I began to cry. I felt so helpless, my grandmother is my world and I didn’t know what I would do if I lost her. I asked the doctor what the choices were and he said we needed to have surgery to remove part of the colon that was cancerous. March 8, 2008 came fast although the day felt very long. My grandmother was in surgery, everyone waiting, pacing the hospital hallway. The surgery lasted two very long heart wrenching hours. The whole family feeling lifeless no one could stop the tears from flowing down our faces.
The doctor tried to assure us that this was the best chance my grandmother had although we still had our doubts. I tried to be hopeful for my family although it seemed at times to be the hardest thing I could do. At other times I felt that our prayers might have been answered. Our family still had questions about the procedure and the outcome. “Doctor, how much did you have to take out? ” Asked my granddad. “Well, I took out 18 inches of colon to make sure every part containing cancer was removed. ” Replied the doctor.
“What are the chances that the cancer may not be completely gone? ” Asked everyone in the family. “She will have to go through chemotherapy for a year, as a preventative measure. ” Replied the doctor. My grandmother went into remission for around two years. As of August 26, 2010 the cancer was back and had returned to her lungs. My hope was gone and our worst fear became true. My grandmother looked at me when we were sitting in her living room and said, “April no matter what happens to me you mean the world to me. I don’t want to see you so said and we need to fix that.

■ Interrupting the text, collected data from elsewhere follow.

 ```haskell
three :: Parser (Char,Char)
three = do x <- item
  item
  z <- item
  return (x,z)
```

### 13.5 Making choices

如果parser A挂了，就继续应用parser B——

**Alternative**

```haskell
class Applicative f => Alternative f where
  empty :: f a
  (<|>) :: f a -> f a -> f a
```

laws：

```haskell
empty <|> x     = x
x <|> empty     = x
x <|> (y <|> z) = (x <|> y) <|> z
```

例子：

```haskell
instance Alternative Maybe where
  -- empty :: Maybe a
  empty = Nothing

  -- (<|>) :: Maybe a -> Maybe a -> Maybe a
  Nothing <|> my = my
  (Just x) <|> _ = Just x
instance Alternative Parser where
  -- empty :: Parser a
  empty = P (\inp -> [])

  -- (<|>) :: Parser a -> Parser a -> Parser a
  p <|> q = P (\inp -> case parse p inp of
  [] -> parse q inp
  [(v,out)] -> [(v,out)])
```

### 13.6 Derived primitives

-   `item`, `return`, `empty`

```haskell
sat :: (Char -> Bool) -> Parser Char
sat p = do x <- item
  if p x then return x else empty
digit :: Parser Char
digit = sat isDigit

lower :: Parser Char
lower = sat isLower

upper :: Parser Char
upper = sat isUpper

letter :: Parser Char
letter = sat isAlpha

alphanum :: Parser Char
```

I will always watch over you if I don’t survive this cancer. ” I broke down along with the rest of my family. We knew that she could not overcome the situation that we found ourselves in. But knowing she would watch over me somehow made me feel better. As a few months went on her breath got shorter, her words weren’t as clear, and she began to sleep more. We knew she was about to be called to her new home. February 27, 2011 at 4:15 p. m. we lost a very special person. I know she is watching over me every day and watching her grandkids grow and her family coming together.
Cancer is a very rough disease that my family went through and it is the hardest time of my life. As a granddaughter it is painful to see someone you love go through pain and suffering. All you want is everything to get better but as I seen throughout everything we don’t always receive the things we want. My grandmother never gave up hope and fought through it all and that gave me the hope I needed to deal with the situation we were handed. My grandmother did not let cancer get her down and for that I am thankful.